No caso de Júlia, houve a hiperestimulação do ovário. Algumas mulheres podem ter uma resposta exagerada aos medicamentos de estimulação ovariana, usados na reprodução assistida. “Quando isso acontece, também é estimulada a secreção de substâncias que dilatam os vasos sangúineos, deixando-os mais permeáveis, o que favorece o extravasamento de líquido, que pode acumular na cavidade abdominal ou no pulmão”, diz a médica. Os casos podem ser graves e até levar a óbito. Nesse caso, a recomendação deve ser interromper a estimulação ovariana e tratar a mulher, para que o ovário volte ao tamanho normal.

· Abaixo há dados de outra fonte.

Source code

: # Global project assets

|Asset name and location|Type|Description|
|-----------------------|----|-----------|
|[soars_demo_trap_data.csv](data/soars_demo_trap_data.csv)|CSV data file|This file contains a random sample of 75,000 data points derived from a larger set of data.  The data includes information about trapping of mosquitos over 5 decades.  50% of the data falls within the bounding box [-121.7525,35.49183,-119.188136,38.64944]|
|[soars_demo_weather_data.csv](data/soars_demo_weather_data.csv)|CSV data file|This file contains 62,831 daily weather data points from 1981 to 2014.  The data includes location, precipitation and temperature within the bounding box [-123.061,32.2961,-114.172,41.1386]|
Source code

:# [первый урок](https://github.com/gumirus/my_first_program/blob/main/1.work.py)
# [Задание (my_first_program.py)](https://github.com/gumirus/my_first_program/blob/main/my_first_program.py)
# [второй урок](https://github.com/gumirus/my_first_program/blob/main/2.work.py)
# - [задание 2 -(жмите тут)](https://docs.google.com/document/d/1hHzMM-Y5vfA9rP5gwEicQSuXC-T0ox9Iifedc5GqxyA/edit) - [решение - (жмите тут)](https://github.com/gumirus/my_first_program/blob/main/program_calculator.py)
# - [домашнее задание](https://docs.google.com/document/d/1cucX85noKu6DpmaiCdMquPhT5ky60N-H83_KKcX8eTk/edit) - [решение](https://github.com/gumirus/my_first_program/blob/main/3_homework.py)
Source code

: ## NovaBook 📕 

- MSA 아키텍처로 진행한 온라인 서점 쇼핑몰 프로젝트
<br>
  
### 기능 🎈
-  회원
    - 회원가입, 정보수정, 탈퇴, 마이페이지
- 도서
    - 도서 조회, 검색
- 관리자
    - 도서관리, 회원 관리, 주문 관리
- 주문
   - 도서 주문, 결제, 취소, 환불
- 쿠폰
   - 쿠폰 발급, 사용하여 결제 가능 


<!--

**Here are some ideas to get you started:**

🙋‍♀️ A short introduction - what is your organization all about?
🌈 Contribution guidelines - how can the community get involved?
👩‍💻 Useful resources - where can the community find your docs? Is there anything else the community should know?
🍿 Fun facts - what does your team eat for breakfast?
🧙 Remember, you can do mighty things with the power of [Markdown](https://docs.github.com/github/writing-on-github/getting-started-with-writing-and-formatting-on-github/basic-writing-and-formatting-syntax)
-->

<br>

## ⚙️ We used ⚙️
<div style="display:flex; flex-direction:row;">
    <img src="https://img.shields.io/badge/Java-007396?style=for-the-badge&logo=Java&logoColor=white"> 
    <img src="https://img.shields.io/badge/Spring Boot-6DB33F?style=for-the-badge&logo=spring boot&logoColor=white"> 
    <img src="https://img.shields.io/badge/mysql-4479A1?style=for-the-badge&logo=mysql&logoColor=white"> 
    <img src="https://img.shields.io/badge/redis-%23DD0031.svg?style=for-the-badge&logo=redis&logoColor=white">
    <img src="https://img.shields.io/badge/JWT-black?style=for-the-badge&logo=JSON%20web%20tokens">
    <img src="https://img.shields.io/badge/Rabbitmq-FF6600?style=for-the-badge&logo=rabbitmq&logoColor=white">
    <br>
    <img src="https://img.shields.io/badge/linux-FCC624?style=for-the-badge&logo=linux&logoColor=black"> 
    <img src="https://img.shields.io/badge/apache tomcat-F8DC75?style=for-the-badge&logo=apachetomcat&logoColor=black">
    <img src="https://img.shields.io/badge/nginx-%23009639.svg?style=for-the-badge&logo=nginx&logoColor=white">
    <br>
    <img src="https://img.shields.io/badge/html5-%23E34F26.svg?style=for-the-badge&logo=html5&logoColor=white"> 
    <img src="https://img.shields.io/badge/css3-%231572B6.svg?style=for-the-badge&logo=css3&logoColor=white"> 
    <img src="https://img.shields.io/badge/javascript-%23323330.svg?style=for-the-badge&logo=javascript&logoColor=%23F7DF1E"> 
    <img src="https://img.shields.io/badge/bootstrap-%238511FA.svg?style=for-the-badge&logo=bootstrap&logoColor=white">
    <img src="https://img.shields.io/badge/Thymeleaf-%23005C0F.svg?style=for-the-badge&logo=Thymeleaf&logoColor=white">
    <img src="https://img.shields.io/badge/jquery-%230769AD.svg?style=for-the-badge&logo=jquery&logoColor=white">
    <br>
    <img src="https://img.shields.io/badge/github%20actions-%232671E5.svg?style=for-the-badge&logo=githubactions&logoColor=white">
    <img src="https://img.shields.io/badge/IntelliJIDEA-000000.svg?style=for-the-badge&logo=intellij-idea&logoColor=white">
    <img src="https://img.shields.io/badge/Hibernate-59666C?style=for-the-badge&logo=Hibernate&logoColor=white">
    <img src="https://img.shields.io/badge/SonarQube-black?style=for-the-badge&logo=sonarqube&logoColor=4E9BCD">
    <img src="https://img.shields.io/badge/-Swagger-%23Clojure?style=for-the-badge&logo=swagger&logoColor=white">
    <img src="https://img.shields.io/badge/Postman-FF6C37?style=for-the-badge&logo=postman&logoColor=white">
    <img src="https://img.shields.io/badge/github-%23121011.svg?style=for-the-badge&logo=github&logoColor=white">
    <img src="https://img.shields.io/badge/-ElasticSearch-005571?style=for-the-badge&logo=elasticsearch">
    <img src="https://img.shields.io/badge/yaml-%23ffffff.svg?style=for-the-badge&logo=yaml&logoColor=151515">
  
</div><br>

Simone explica que os principais sintomas da torção ovariana são a presença de dor súbita, intensa, aguda e unilateral, na região abaixo do abdômen. “Pode haver um aumento do ovário no mesmo lado em que é relatada essa dor o que, muitas vezes, vem associado a náuseas e vômitos”, afirma. Segundo ela, há casos em que a mulher tem uma dor não constante, que pode durar dias e até meses. “Isso acontece quando a torção não é completa”, aponta. Ainda assim, a alteração no abastecimento de sangue ao órgão existe, mas o problema se manifesta de forma mais lenta.

A médica explica que é importante diagnosticar o problema o quanto antes para ter chances de salvar o ovário. Se demorar muito, pode haver uma necrose hemorrágica, que leva à necessidade de retirada do órgão. “O diagnóstico da torção ovariana é clínico, mas pode ter auxílio de exames complementares. No início, os exames laboratoriais não apresentam alterações. Elas só aparecem quando o quadro já apresenta necrose. A ultrassonografia pélvica associada ao doppler, que ajuda no estudo da vascularização desse ovário, é o exame de imagem mais utilizado para ajudar nesse diagnóstico”, diz Simone.

O tratamento é cirúrgico, com o objetivo de desfazer essa torção e recuperar os órgãos envolvidos. Dependendo do caso, retira-se qualquer cisto ou tumor envolvido. Se o órgão estiver necrosado, é preciso retirá-lo. “O diagnóstico precoce é importante para não chegar a esse ponto e preservar o órgão e a fertilidade da mulher”, aponta a médica. “A cirurgia preferencial é a laparoscópica, por ser menos invasiva e proporcionar um pós-operatório menos doloroso, com recuperação mais rápida. Porém, se não for possível, é realizada a cirurgia tradicional aberta para salvar a vida da mulher”, diz a ginecologista. “Para que esse órgão não volte a torcer durante a cirurgia, é realizada uma ligação desse ovário à parede pélvica com fio cirúrgico. Dessa forma, a paciente pode ir para casa tranquila, sem o risco de que esse ovário venha a torcer novamente”, finaliza.